Saturday, March 2, 2024

Mar 3 Sun - Within the Law, we can accomplish our purpose of existence, with God’s help

 

Mar 3 Sun
Life is a journey. Each one is the “driver” of his own life. Still, we need the Law, directions to know which one is the right road, to know what is right and what is objectively wrong and would destroy us.
Thus, Law is not a limitation of choices, but the only place within which we can develop ourselves, and accomplish our purpose of existence, with God’s help.
 
For this purpose, God “inserted” in us the knowledge of Natural Law, limited but useful.

Furthermore, by revelation, God made known to us his Eternal law, which comes from God’s Wisdom. Together with it, God gives us the strength to fulfill it. All laws are derived from eternal law. No law is just if it does not conform to eternal law.

The Ten Commandments are a revealed expression of the natural law.

Civil law exists to embody the natural law in particular times and places for the good of those under it. These laws get their legitimacy by being grounded in the natural law.

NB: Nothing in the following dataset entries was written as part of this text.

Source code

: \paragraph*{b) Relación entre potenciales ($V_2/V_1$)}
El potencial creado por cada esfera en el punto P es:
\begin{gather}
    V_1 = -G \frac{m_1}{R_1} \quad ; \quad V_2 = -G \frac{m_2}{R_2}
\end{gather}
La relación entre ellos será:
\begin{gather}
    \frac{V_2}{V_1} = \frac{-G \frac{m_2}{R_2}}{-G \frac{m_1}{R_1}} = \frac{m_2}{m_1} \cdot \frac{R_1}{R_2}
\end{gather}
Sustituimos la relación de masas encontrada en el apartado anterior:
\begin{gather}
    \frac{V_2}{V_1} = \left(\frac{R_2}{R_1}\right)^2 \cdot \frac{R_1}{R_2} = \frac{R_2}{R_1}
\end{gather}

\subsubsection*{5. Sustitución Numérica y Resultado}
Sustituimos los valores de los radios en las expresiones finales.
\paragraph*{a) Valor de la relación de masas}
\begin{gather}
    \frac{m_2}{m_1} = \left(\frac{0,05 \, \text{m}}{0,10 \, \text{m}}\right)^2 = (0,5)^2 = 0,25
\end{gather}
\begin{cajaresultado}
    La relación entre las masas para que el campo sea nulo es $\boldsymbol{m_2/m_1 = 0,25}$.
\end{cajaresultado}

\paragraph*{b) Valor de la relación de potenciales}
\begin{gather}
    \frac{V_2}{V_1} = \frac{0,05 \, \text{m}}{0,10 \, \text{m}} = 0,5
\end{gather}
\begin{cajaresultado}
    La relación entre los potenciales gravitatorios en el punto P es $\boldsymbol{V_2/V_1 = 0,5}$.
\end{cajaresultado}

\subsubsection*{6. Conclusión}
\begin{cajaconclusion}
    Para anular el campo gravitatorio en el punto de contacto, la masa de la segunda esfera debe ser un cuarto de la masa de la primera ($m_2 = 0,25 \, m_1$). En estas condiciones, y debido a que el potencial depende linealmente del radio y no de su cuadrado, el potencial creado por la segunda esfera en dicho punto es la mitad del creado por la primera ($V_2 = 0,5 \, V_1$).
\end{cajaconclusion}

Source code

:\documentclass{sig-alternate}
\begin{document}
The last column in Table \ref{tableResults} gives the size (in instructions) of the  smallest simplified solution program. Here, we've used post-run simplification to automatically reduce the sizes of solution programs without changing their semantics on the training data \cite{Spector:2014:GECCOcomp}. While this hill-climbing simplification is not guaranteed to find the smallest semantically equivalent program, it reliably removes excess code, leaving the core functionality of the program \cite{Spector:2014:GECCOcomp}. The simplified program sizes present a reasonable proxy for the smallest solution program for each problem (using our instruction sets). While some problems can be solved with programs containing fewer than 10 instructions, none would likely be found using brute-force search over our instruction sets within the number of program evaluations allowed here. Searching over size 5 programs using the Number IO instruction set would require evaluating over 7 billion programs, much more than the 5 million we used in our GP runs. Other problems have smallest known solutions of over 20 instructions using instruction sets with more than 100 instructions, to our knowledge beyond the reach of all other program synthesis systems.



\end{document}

What about unjust laws? ‘An unjust law is no law at all.’ Now, what is the difference between the two? How does one determine whether a law is just or unjust? A just law is a man-made code that squares with the moral law or the law of God. An unjust law is a code that is out of harmony with the moral law.

We are members of his body, which is the Church, and branches grafted onto the vine, which is Jesus Christ.
From then on, Christian life is a continuous conversion, also called “sanctification.” “Christian sanctity does not consist in being impeccable, but in fighting against and not yielding to temptation, in getting up again after a fall. It does not result so much from man’s will power, but rather from the effort of not setting obstacles to the action of grace in one’s soul. It consists in being humble cooperators of God’s grace.” This process of gradual growth in holiness culminates in everlasting life.

As Christians, “Our vocation is to follow Christ ... And to follow him so closely that we live with him, like the first Twelve; so close to him that we identify with him, that we live his Life, until a moment comes, if we haven't hindered it, when we can say with St Paul: It is now no longer I that live, but Christ lives in me."